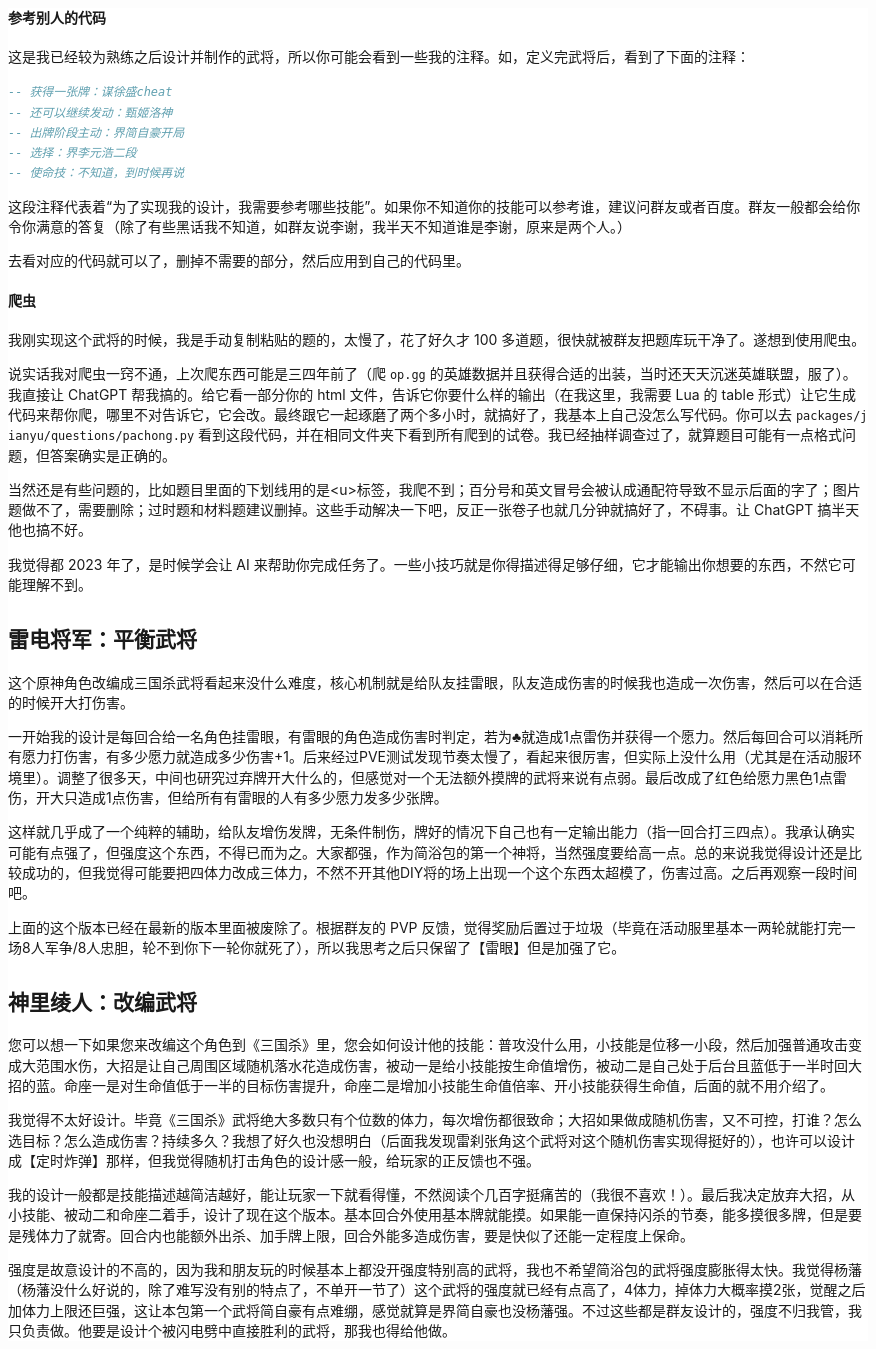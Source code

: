 #### 参考别人的代码

这是我已经较为熟练之后设计并制作的武将，所以你可能会看到一些我的注释。如，定义完武将后，看到了下面的注释：

```Lua
-- 获得一张牌：谋徐盛cheat
-- 还可以继续发动：甄姬洛神
-- 出牌阶段主动：界简自豪开局
-- 选择：界李元浩二段
-- 使命技：不知道，到时候再说
```

这段注释代表着“为了实现我的设计，我需要参考哪些技能”。如果你不知道你的技能可以参考谁，建议问群友或者百度。群友一般都会给你令你满意的答复（除了有些黑话我不知道，如群友说李谢，我半天不知道谁是李谢，原来是两个人。）

去看对应的代码就可以了，删掉不需要的部分，然后应用到自己的代码里。

#### 爬虫

我刚实现这个武将的时候，我是手动复制粘贴的题的，太慢了，花了好久才 100 多道题，很快就被群友把题库玩干净了。遂想到使用爬虫。

说实话我对爬虫一窍不通，上次爬东西可能是三四年前了（爬 `op.gg` 的英雄数据并且获得合适的出装，当时还天天沉迷英雄联盟，服了）。我直接让 ChatGPT 帮我搞的。给它看一部分你的 html 文件，告诉它你要什么样的输出（在我这里，我需要 Lua 的 table 形式）让它生成代码来帮你爬，哪里不对告诉它，它会改。最终跟它一起琢磨了两个多小时，就搞好了，我基本上自己没怎么写代码。你可以去 `packages/jianyu/questions/pachong.py` 看到这段代码，并在相同文件夹下看到所有爬到的试卷。我已经抽样调查过了，就算题目可能有一点格式问题，但答案确实是正确的。

当然还是有些问题的，比如题目里面的下划线用的是\<u\>标签，我爬不到；百分号和英文冒号会被认成通配符导致不显示后面的字了；图片题做不了，需要删除；过时题和材料题建议删掉。这些手动解决一下吧，反正一张卷子也就几分钟就搞好了，不碍事。让 ChatGPT 搞半天他也搞不好。

我觉得都 2023 年了，是时候学会让 AI 来帮助你完成任务了。一些小技巧就是你得描述得足够仔细，它才能输出你想要的东西，不然它可能理解不到。

## 雷电将军：平衡武将

这个原神角色改编成三国杀武将看起来没什么难度，核心机制就是给队友挂雷眼，队友造成伤害的时候我也造成一次伤害，然后可以在合适的时候开大打伤害。

一开始我的设计是每回合给一名角色挂雷眼，有雷眼的角色造成伤害时判定，若为♣就造成1点雷伤并获得一个愿力。然后每回合可以消耗所有愿力打伤害，有多少愿力就造成多少伤害+1。后来经过PVE测试发现节奏太慢了，看起来很厉害，但实际上没什么用（尤其是在活动服环境里）。调整了很多天，中间也研究过弃牌开大什么的，但感觉对一个无法额外摸牌的武将来说有点弱。最后改成了红色给愿力黑色1点雷伤，开大只造成1点伤害，但给所有有雷眼的人有多少愿力发多少张牌。

这样就几乎成了一个纯粹的辅助，给队友增伤发牌，无条件制伤，牌好的情况下自己也有一定输出能力（指一回合打三四点）。我承认确实可能有点强了，但强度这个东西，不得已而为之。大家都强，作为简浴包的第一个神将，当然强度要给高一点。总的来说我觉得设计还是比较成功的，但我觉得可能要把四体力改成三体力，不然不开其他DIY将的场上出现一个这个东西太超模了，伤害过高。之后再观察一段时间吧。

上面的这个版本已经在最新的版本里面被废除了。根据群友的 PVP 反馈，觉得奖励后置过于垃圾（毕竟在活动服里基本一两轮就能打完一场8人军争/8人忠胆，轮不到你下一轮你就死了），所以我思考之后只保留了【雷眼】但是加强了它。

## 神里绫人：改编武将

您可以想一下如果您来改编这个角色到《三国杀》里，您会如何设计他的技能：普攻没什么用，小技能是位移一小段，然后加强普通攻击变成大范围水伤，大招是让自己周围区域随机落水花造成伤害，被动一是给小技能按生命值增伤，被动二是自己处于后台且蓝低于一半时回大招的蓝。命座一是对生命值低于一半的目标伤害提升，命座二是增加小技能生命值倍率、开小技能获得生命值，后面的就不用介绍了。

我觉得不太好设计。毕竟《三国杀》武将绝大多数只有个位数的体力，每次增伤都很致命；大招如果做成随机伤害，又不可控，打谁？怎么选目标？怎么造成伤害？持续多久？我想了好久也没想明白（后面我发现雷刹张角这个武将对这个随机伤害实现得挺好的），也许可以设计成【定时炸弹】那样，但我觉得随机打击角色的设计感一般，给玩家的正反馈也不强。

我的设计一般都是技能描述越简洁越好，能让玩家一下就看得懂，不然阅读个几百字挺痛苦的（我很不喜欢！）。最后我决定放弃大招，从小技能、被动二和命座二着手，设计了现在这个版本。基本回合外使用基本牌就能摸。如果能一直保持闪杀的节奏，能多摸很多牌，但是要是残体力了就寄。回合内也能额外出杀、加手牌上限，回合外能多造成伤害，要是快似了还能一定程度上保命。

强度是故意设计的不高的，因为我和朋友玩的时候基本上都没开强度特别高的武将，我也不希望简浴包的武将强度膨胀得太快。我觉得杨藩（杨藩没什么好说的，除了难写没有别的特点了，不单开一节了）这个武将的强度就已经有点高了，4体力，掉体力大概率摸2张，觉醒之后加体力上限还巨强，这让本包第一个武将简自豪有点难绷，感觉就算是界简自豪也没杨藩强。不过这些都是群友设计的，强度不归我管，我只负责做。他要是设计个被闪电劈中直接胜利的武将，那我也得给他做。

☆ ☆ ☆ ☆ ☆

__ASSIGNED TASK__
In the records above, find every line with the word "ChatGPT" and copy it.

__EXERCISE RESULT__
说实话我对爬虫一窍不通，上次爬东西可能是三四年前了（爬 `op.gg` 的英雄数据并且获得合适的出装，当时还天天沉迷英雄联盟，服了）。我直接让 ChatGPT 帮我搞的。给它看一部分你的 html 文件，告诉它你要什么样的输出（在我这里，我需要 Lua 的 table 形式）让它生成代码来帮你爬，哪里不对告诉它，它会改。最终跟它一起琢磨了两个多小时，就搞好了，我基本上自己没怎么写代码。你可以去 `packages/jianyu/questions/pachong.py` 看到这段代码，并在相同文件夹下看到所有爬到的试卷。我已经抽样调查过了，就算题目可能有一点格式问题，但答案确实是正确的。
当然还是有些问题的，比如题目里面的下划线用的是\<u\>标签，我爬不到；百分号和英文冒号会被认成通配符导致不显示后面的字了；图片题做不了，需要删除；过时题和材料题建议删掉。这些手动解决一下吧，反正一张卷子也就几分钟就搞好了，不碍事。让 ChatGPT 搞半天他也搞不好。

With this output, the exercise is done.